Dataset items:
------------------------------------------------------------
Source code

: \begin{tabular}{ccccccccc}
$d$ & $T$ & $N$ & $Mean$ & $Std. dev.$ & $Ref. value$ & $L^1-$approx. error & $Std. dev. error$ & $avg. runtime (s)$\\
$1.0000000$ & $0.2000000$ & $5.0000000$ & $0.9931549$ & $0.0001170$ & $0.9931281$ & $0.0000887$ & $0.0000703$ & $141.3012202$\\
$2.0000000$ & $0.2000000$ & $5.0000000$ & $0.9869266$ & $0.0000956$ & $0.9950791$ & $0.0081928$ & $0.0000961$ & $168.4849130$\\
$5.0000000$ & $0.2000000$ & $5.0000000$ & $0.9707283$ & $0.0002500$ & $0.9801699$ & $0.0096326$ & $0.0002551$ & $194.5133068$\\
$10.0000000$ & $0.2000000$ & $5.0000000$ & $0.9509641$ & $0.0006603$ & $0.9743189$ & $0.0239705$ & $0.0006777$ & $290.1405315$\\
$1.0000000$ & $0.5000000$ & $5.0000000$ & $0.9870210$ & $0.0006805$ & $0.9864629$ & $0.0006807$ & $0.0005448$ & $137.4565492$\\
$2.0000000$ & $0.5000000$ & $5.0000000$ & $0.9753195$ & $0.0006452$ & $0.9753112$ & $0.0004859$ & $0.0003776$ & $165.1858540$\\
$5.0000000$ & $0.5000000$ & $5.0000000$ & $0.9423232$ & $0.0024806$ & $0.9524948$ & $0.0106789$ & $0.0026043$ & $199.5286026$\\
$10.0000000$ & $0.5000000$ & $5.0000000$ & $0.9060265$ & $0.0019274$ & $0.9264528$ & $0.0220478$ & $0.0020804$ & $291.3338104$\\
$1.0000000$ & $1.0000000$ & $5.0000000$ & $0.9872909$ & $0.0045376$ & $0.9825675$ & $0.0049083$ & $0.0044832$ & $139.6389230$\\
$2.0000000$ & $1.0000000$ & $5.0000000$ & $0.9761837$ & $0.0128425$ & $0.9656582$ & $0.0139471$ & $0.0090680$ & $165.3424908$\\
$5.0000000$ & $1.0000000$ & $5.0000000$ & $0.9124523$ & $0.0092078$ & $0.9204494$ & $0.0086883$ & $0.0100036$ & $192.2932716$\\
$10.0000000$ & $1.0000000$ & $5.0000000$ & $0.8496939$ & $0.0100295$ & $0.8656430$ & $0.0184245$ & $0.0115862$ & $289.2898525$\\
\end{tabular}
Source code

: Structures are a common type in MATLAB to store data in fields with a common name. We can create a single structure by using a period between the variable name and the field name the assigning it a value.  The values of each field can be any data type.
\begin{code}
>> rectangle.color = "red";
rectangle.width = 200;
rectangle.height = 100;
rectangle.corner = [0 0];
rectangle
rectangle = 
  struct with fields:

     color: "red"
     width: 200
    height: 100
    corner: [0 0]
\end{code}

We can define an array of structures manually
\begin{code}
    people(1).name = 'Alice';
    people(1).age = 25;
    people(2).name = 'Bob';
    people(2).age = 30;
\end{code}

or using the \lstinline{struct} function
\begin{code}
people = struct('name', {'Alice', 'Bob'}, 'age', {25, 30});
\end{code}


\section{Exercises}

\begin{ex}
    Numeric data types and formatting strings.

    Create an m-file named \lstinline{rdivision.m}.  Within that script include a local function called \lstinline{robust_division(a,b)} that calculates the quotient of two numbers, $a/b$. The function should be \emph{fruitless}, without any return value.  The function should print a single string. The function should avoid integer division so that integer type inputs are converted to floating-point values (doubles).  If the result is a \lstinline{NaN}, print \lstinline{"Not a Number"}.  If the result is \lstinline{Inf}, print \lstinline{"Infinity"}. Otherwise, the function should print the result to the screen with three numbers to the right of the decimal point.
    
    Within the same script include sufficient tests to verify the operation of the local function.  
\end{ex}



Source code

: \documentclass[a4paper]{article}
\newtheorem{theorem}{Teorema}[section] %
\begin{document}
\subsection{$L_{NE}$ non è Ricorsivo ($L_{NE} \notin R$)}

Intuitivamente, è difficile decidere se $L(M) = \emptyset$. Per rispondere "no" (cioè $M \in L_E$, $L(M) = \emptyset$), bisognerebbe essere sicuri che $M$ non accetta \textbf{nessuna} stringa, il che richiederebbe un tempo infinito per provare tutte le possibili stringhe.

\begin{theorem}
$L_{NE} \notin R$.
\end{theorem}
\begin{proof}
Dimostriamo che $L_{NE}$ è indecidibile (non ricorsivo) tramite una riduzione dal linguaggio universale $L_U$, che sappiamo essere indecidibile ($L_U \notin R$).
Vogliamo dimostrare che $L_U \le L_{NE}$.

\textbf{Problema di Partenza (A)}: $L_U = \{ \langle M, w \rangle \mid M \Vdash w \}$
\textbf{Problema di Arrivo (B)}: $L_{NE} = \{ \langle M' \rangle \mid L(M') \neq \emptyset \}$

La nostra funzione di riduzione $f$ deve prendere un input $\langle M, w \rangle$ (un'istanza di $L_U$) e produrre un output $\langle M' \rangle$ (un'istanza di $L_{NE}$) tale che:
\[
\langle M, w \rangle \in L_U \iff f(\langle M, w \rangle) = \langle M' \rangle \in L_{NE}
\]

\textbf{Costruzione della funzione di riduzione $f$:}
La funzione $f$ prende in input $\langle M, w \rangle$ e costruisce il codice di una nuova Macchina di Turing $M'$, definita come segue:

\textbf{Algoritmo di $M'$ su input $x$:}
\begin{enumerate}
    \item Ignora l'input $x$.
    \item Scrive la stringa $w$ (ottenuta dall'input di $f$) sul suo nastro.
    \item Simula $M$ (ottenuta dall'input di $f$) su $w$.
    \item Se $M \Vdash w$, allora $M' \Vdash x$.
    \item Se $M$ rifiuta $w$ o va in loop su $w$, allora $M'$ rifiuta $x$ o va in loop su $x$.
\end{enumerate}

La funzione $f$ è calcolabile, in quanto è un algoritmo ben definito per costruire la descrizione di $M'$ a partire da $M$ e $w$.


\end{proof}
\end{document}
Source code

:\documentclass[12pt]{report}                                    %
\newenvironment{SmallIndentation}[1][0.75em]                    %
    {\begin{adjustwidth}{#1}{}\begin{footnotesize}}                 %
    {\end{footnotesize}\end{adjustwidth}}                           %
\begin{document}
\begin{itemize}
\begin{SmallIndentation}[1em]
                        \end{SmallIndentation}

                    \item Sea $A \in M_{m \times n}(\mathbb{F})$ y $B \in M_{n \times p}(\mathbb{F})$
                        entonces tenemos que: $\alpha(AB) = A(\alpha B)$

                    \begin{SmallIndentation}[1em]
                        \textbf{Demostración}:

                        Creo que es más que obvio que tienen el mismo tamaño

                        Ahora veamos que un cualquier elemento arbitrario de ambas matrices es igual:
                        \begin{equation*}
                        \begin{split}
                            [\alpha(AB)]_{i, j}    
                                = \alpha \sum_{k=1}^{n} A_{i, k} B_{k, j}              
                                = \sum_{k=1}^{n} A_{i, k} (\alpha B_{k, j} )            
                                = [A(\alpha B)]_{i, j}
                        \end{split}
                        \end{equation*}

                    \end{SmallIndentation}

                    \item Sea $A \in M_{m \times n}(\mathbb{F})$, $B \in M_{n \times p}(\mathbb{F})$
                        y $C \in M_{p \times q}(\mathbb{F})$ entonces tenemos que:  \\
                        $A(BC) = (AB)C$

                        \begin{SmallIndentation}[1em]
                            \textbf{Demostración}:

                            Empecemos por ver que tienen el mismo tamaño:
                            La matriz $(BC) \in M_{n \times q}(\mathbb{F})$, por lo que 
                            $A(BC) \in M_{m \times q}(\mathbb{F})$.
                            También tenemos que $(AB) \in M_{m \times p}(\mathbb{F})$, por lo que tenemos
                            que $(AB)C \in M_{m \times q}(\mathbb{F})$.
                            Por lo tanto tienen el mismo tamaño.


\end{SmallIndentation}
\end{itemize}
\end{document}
------------------------------------------------------------
What is being asked:
Begin with the first line of the data above and, please, print each line exactly until you have printed the line containing "error$ & $avg. runtime (s)$\\"; print nothing else.

Exercise solution:
Source code

: \begin{tabular}{ccccccccc}
$d$ & $T$ & $N$ & $Mean$ & $Std. dev.$ & $Ref. value$ & $L^1-$approx. error & $Std. dev. error$ & $avg. runtime (s)$\\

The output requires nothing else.